Remember the sandbox I was so proud of? Disposable containers, no network, no capabilities, read-only root filesystem? The one with 34 passing tests?
None of it was working.
I found out during end-to-end testing when files written by one step couldn’t be found by the next. The workspace volume wasn’t mounting. I traced the problem through the config chain, checked the compose settings, verified the environment variables — everything looked correct.
Then I tested the Podman API directly and discovered the root cause. Every field in my sandbox creation payload was snake_case: host_config, binds, network_disabled, cap_drop. Podman’s Docker-compatible API requires PascalCase: HostConfig, Binds, NetworkDisabled, CapDrop.

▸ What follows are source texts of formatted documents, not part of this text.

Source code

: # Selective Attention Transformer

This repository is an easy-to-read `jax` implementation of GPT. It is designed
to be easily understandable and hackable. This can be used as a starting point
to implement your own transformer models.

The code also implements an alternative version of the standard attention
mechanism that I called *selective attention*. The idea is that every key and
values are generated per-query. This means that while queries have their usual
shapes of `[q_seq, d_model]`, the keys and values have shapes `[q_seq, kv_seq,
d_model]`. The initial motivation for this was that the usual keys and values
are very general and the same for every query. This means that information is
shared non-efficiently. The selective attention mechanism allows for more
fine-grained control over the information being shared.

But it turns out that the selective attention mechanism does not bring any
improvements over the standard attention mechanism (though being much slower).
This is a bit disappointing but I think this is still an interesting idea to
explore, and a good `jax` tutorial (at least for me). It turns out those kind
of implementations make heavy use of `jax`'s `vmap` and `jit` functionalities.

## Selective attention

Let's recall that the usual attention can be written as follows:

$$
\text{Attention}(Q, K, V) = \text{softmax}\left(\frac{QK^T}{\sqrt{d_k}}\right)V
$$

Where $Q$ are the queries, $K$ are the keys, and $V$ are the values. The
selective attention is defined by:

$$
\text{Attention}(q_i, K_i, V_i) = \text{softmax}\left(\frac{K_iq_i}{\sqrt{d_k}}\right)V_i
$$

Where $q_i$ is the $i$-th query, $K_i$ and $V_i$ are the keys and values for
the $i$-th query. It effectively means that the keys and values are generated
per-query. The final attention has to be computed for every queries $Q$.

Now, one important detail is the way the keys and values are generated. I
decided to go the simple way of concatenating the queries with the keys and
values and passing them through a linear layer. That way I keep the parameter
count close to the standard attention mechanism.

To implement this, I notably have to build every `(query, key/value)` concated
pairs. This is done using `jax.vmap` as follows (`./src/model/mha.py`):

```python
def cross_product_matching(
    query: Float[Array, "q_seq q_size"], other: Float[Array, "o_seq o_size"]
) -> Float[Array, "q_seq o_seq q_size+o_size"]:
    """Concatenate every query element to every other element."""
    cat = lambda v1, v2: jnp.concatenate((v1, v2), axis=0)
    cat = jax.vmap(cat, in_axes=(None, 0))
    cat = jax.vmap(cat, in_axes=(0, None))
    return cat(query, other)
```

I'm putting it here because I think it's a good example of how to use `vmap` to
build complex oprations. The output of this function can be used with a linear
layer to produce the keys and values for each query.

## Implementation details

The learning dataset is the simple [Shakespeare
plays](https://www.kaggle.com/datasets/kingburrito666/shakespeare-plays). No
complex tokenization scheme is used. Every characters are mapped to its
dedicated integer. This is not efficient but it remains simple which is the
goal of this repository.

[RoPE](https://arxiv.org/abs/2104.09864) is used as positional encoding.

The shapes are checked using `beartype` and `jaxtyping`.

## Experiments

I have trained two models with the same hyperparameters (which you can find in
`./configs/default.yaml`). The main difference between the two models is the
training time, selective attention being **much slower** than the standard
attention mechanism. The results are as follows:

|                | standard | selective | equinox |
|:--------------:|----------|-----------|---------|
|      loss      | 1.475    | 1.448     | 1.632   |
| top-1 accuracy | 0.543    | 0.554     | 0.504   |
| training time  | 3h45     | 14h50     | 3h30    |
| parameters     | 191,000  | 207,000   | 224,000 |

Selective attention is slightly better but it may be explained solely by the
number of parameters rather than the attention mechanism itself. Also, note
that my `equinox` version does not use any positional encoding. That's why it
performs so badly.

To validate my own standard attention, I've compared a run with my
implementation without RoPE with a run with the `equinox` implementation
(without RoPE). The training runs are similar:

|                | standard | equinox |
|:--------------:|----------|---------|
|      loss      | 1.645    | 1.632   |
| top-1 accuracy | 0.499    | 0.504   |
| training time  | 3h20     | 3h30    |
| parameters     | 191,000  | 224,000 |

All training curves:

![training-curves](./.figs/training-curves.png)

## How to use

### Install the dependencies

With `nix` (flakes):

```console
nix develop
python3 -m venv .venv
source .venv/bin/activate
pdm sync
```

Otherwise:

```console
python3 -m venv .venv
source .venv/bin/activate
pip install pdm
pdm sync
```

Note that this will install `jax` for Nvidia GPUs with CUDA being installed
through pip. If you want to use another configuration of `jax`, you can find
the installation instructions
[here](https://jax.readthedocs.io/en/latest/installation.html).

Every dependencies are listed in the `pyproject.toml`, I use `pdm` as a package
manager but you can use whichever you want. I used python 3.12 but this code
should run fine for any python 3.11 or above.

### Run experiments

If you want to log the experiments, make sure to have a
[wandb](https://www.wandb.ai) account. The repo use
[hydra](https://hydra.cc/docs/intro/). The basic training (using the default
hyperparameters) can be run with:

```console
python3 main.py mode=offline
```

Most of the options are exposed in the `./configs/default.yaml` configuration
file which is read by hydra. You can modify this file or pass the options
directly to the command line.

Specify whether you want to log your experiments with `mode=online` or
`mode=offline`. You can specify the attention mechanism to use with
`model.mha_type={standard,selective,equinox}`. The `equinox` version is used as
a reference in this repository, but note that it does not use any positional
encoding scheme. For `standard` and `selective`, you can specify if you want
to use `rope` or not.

And here’s the thing that still bothers me — Podman accepted the request. HTTP 201 Created. No warning, no error, no log entry. It just silently ignored every field it didn’t recognise and created a bare container with defaults.
The impact was comprehensive. Read-only root filesystem? Not set. Drop all capabilities? Not set. Disable network access? Not set. The sandbox had been providing zero containment since the day I built it.
My unit tests passed because they mocked the HTTP transport and checked the same wrong field names. The integration tests didn’t exist. The scanner pipeline caught everything before it reached the sandbox, so the sandbox’s emptiness was invisible from the outside.
Three fixes landed: PascalCase fields (Fix V), additional hardening through NetworkMode and SecurityOpt (Fix W), and non-root execution via privilege drop (Fix X). The sandbox is real now. But the lesson — that a silent success response can hide a total failure — stuck with me harder than any bug I’ve found.